まずは、特許の申請に必要な書類を特許庁へ出願します(特許出願)。このとき、特許庁に特許を受けられるかどうか審査をしてもらうための請求をします(出願審査請求)。出願審査請求をすると、審査官が発明に特許性があるかどうか審査をします。

この時、審査官によって特許性があると認められると、特許を受けることができます(特許査定)。このとき、特許出願人(特許申請者)は、特許の登録のために必要な登録料を特許庁へ納付します(登録料納付)。そして、これにより、特許権が発生します(設定登録)
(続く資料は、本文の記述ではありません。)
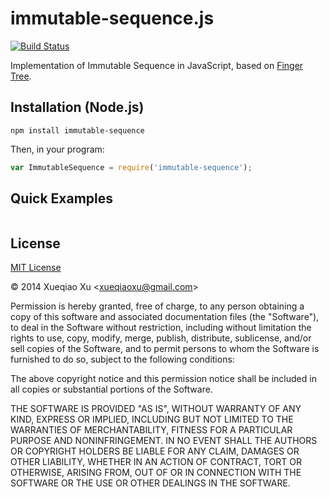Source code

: # immutable-sequence.js

[![Build Status](https://travis-ci.org/qiao/immutable-sequence.js.svg?branch=master)](https://travis-ci.org/qiao/immutable-sequence.js)

Implementation of Immutable Sequence in JavaScript, based on [Finger Tree](https://github.com/qiao/fingertree.js).

## Installation (Node.js)

```
npm install immutable-sequence
```

Then, in your program:

```javascript
var ImmutableSequence = require('immutable-sequence');
```

## Quick Examples

```javascript
```


## License

[MIT License](http://www.opensource.org/licenses/mit-license.php)

&copy; 2014 Xueqiao Xu &lt;xueqiaoxu@gmail.com&gt;

Permission is hereby granted, free of charge, to any person obtaining a copy of this software and associated documentation files (the "Software"), to deal in the Software without restriction, including without limitation the rights to use, copy, modify, merge, publish, distribute, sublicense, and/or sell copies of the Software, and to permit persons to whom the Software is furnished to do so, subject to the following conditions:

The above copyright notice and this permission notice shall be included in all copies or substantial portions of the Software.

THE SOFTWARE IS PROVIDED "AS IS", WITHOUT WARRANTY OF ANY KIND, EXPRESS OR IMPLIED, INCLUDING BUT NOT LIMITED TO THE WARRANTIES OF MERCHANTABILITY, FITNESS FOR A PARTICULAR PURPOSE AND NONINFRINGEMENT. IN NO EVENT SHALL THE AUTHORS OR COPYRIGHT HOLDERS BE LIABLE FOR ANY CLAIM, DAMAGES OR OTHER LIABILITY, WHETHER IN AN ACTION OF CONTRACT, TORT OR OTHERWISE, ARISING FROM, OUT OF OR IN CONNECTION WITH THE SOFTWARE OR THE USE OR OTHER DEALINGS IN THE SOFTWARE.
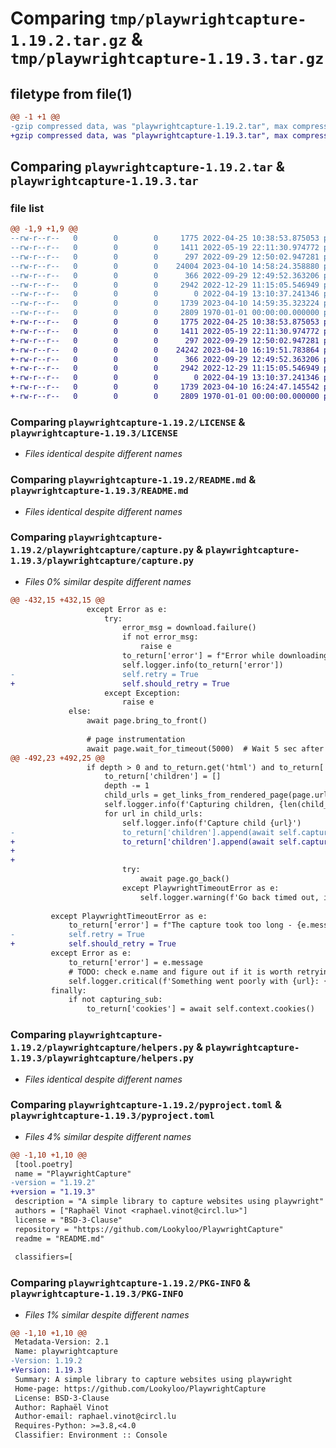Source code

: # Comparing `tmp/playwrightcapture-1.19.2.tar.gz` & `tmp/playwrightcapture-1.19.3.tar.gz`

## filetype from file(1)

```diff
@@ -1 +1 @@
-gzip compressed data, was "playwrightcapture-1.19.2.tar", max compression
+gzip compressed data, was "playwrightcapture-1.19.3.tar", max compression
```

## Comparing `playwrightcapture-1.19.2.tar` & `playwrightcapture-1.19.3.tar`

### file list

```diff
@@ -1,9 +1,9 @@
--rw-r--r--   0        0        0     1775 2022-04-25 10:38:53.875053 playwrightcapture-1.19.2/LICENSE
--rw-r--r--   0        0        0     1411 2022-05-19 22:11:30.974772 playwrightcapture-1.19.2/README.md
--rw-r--r--   0        0        0      297 2022-09-29 12:50:02.947281 playwrightcapture-1.19.2/playwrightcapture/__init__.py
--rw-r--r--   0        0        0    24004 2023-04-10 14:58:24.358880 playwrightcapture-1.19.2/playwrightcapture/capture.py
--rw-r--r--   0        0        0      366 2022-09-29 12:49:52.363206 playwrightcapture-1.19.2/playwrightcapture/exceptions.py
--rw-r--r--   0        0        0     2942 2022-12-29 11:15:05.546949 playwrightcapture-1.19.2/playwrightcapture/helpers.py
--rw-r--r--   0        0        0        0 2022-04-19 13:10:37.241346 playwrightcapture-1.19.2/playwrightcapture/py.typed
--rw-r--r--   0        0        0     1739 2023-04-10 14:59:35.323224 playwrightcapture-1.19.2/pyproject.toml
--rw-r--r--   0        0        0     2809 1970-01-01 00:00:00.000000 playwrightcapture-1.19.2/PKG-INFO
+-rw-r--r--   0        0        0     1775 2022-04-25 10:38:53.875053 playwrightcapture-1.19.3/LICENSE
+-rw-r--r--   0        0        0     1411 2022-05-19 22:11:30.974772 playwrightcapture-1.19.3/README.md
+-rw-r--r--   0        0        0      297 2022-09-29 12:50:02.947281 playwrightcapture-1.19.3/playwrightcapture/__init__.py
+-rw-r--r--   0        0        0    24242 2023-04-10 16:19:51.783864 playwrightcapture-1.19.3/playwrightcapture/capture.py
+-rw-r--r--   0        0        0      366 2022-09-29 12:49:52.363206 playwrightcapture-1.19.3/playwrightcapture/exceptions.py
+-rw-r--r--   0        0        0     2942 2022-12-29 11:15:05.546949 playwrightcapture-1.19.3/playwrightcapture/helpers.py
+-rw-r--r--   0        0        0        0 2022-04-19 13:10:37.241346 playwrightcapture-1.19.3/playwrightcapture/py.typed
+-rw-r--r--   0        0        0     1739 2023-04-10 16:24:47.145542 playwrightcapture-1.19.3/pyproject.toml
+-rw-r--r--   0        0        0     2809 1970-01-01 00:00:00.000000 playwrightcapture-1.19.3/PKG-INFO
```

### Comparing `playwrightcapture-1.19.2/LICENSE` & `playwrightcapture-1.19.3/LICENSE`

 * *Files identical despite different names*

### Comparing `playwrightcapture-1.19.2/README.md` & `playwrightcapture-1.19.3/README.md`

 * *Files identical despite different names*

### Comparing `playwrightcapture-1.19.2/playwrightcapture/capture.py` & `playwrightcapture-1.19.3/playwrightcapture/capture.py`

 * *Files 0% similar despite different names*

```diff
@@ -432,15 +432,15 @@
                 except Error as e:
                     try:
                         error_msg = download.failure()
                         if not error_msg:
                             raise e
                         to_return['error'] = f"Error while downloading: {error_msg}"
                         self.logger.info(to_return['error'])
-                        self.retry = True
+                        self.should_retry = True
                     except Exception:
                         raise e
             else:
                 await page.bring_to_front()
 
                 # page instrumentation
                 await page.wait_for_timeout(5000)  # Wait 5 sec after document loaded
@@ -492,23 +492,25 @@
                 if depth > 0 and to_return.get('html') and to_return['html']:
                     to_return['children'] = []
                     depth -= 1
                     child_urls = get_links_from_rendered_page(page.url, to_return['html'], rendered_hostname_only)
                     self.logger.info(f'Capturing children, {len(child_urls)} URLs')
                     for url in child_urls:
                         self.logger.info(f'Capture child {url}')
-                        to_return['children'].append(await self.capture_page(url, page.url, page, depth))  # type: ignore
+                        to_return['children'].append(await self.capture_page(url=url, referer=page.url,  # type: ignore
+                                                                             page=page, depth=depth,
+                                                                             rendered_hostname_only=rendered_hostname_only))
                         try:
                             await page.go_back()
                         except PlaywrightTimeoutError as e:
                             self.logger.warning(f'Go back timed out, it is probably not a big deal: {e}')
 
         except PlaywrightTimeoutError as e:
             to_return['error'] = f"The capture took too long - {e.message}"
-            self.retry = True
+            self.should_retry = True
         except Error as e:
             to_return['error'] = e.message
             # TODO: check e.name and figure out if it is worth retrying or not.
             self.logger.critical(f'Something went poorly with {url}: {e.message}')
         finally:
             if not capturing_sub:
                 to_return['cookies'] = await self.context.cookies()
```

### Comparing `playwrightcapture-1.19.2/playwrightcapture/helpers.py` & `playwrightcapture-1.19.3/playwrightcapture/helpers.py`

 * *Files identical despite different names*

### Comparing `playwrightcapture-1.19.2/pyproject.toml` & `playwrightcapture-1.19.3/pyproject.toml`

 * *Files 4% similar despite different names*

```diff
@@ -1,10 +1,10 @@
 [tool.poetry]
 name = "PlaywrightCapture"
-version = "1.19.2"
+version = "1.19.3"
 description = "A simple library to capture websites using playwright"
 authors = ["Raphaël Vinot <raphael.vinot@circl.lu>"]
 license = "BSD-3-Clause"
 repository = "https://github.com/Lookyloo/PlaywrightCapture"
 readme = "README.md"
 
 classifiers=[
```

### Comparing `playwrightcapture-1.19.2/PKG-INFO` & `playwrightcapture-1.19.3/PKG-INFO`

 * *Files 1% similar despite different names*

```diff
@@ -1,10 +1,10 @@
 Metadata-Version: 2.1
 Name: playwrightcapture
-Version: 1.19.2
+Version: 1.19.3
 Summary: A simple library to capture websites using playwright
 Home-page: https://github.com/Lookyloo/PlaywrightCapture
 License: BSD-3-Clause
 Author: Raphaël Vinot
 Author-email: raphael.vinot@circl.lu
 Requires-Python: >=3.8,<4.0
 Classifier: Environment :: Console
```

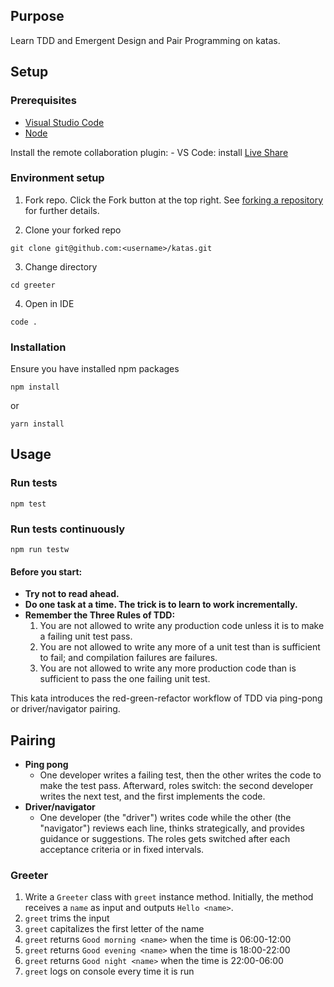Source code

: ## Purpose

Learn TDD and Emergent Design and Pair Programming on katas.

## Setup

### Prerequisites
* [Visual Studio Code](https://code.visualstudio.com) 
* [Node](https://nodejs.org/en)


Install the remote collaboration plugin:
    - VS Code: install [Live Share](https://marketplace.visualstudio.com/items?itemName=MS-vsliveshare.vsliveshare)


### Environment setup

1. Fork repo. Click the Fork button at the top right. See [forking a repository](https://docs.github.com/en/get-started/quickstart/fork-a-repo#forking-a-repository) for further details.

2. Clone your forked repo
```
git clone git@github.com:<username>/katas.git
```

3. Change directory
```
cd greeter
```

4. Open in IDE
```
code .
```

### Installation
Ensure you have installed npm packages
```
npm install
```
or
```
yarn install
```

## Usage

### Run tests
```
npm test
```


### Run tests continuously
```
npm run testw
```



#### Before you start:
* **Try not to read ahead.**
* **Do one task at a time. The trick is to learn to work incrementally.**
* **Remember the Three Rules of TDD:**
  1. You are not allowed to write any production code unless it is to make a failing unit test pass.
  2. You are not allowed to write any more of a unit test than is sufficient to fail; and compilation failures are failures.
  3. You are not allowed to write any more production code than is sufficient to pass the one failing unit test.

This kata introduces the red-green-refactor workflow of TDD via ping-pong or driver/navigator pairing.

## Pairing 
- **Ping pong**
    - One developer writes a failing test, then the other writes the code to make the test pass. Afterward, roles switch: the second developer writes the next test, and the first implements the code.
- **Driver/navigator** 
    -  One developer (the "driver") writes code while the other (the "navigator") reviews each line, thinks strategically, and provides guidance or suggestions. The roles gets switched after each acceptance criteria or in fixed intervals.
    
### Greeter

1. Write a `Greeter` class with `greet` instance method. Initially, the method receives a `name` as input and outputs `Hello <name>`.
2. `greet` trims the input
3. `greet` capitalizes the first letter of the name
4. `greet` returns `Good morning <name>` when the time is 06:00-12:00
5. `greet` returns `Good evening <name>` when the time is 18:00-22:00
6. `greet` returns `Good night <name>` when the time is 22:00-06:00
7. `greet` logs on console every time it is run
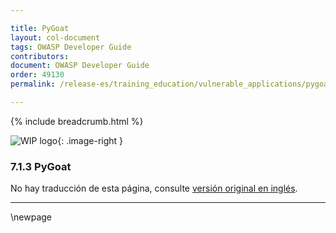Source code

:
 ```yaml
---

title: PyGoat
layout: col-document
tags: OWASP Developer Guide
contributors:
document: OWASP Developer Guide
order: 49130
permalink: /release-es/training_education/vulnerable_applications/pygoat/

---
```


{% include breadcrumb.html %}

<style type="text/css">
.image-right {
  height: 180px;
  display: block;
  margin-left: auto;
  margin-right: auto;
  float: right;
}
</style>

![WIP logo](../../../assets/images/dg_wip.png "Work in progress"){: .image-right }

### 7.1.3 PyGoat

No hay traducción de esta página, consulte [versión original en inglés][release090103].

----

[release090103]: https://github.com/OWASP/www-project-developer-guide/blob/main/release/09-training-education/01-vulnerable-apps/03-pygoat.md

\newpage

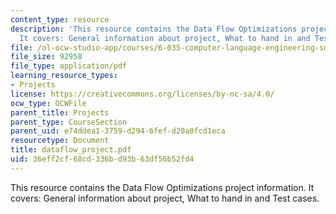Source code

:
 ```yaml
---
content_type: resource
description: 'This resource contains the Data Flow Optimizations project information.
  It covers: General information about project, What to hand in and Test cases.'
file: /ol-ocw-studio-app/courses/6-035-computer-language-engineering-sma-5502-fall-2005/36eff2cf68cd336bd93b63df56b52fd4_dataflow_project.pdf
file_size: 92958
file_type: application/pdf
learning_resource_types:
- Projects
license: https://creativecommons.org/licenses/by-nc-sa/4.0/
ocw_type: OCWFile
parent_title: Projects
parent_type: CourseSection
parent_uid: e74ddea1-3759-d294-6fef-d20a8fcd1eca
resourcetype: Document
title: dataflow_project.pdf
uid: 36eff2cf-68cd-336b-d93b-63df56b52fd4
---
```

This resource contains the Data Flow Optimizations project information. It covers: General information about project, What to hand in and Test cases.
一方、審査官が発明に対して特許性が認められないと判断した場合、その理由を記載した通知書を特許出願人(特許申請者)に通知します(拒絶理由通知)。ここで、この拒絶理由通知がきた場合に、必ず特許が認められないというわけではありません。出願人は、この拒絶理由通知に対して反論できる機会が与えられます。そして、この拒絶理由を解消したいのであれば反論します(意見書・補正書の提出)。この反論により、審査官を説得することが可能であれば、拒絶理由は解消し、特許を受けることができます(特許査定)。一方、それでも解消しなければ拒絶理由が維持されます(拒絶査定)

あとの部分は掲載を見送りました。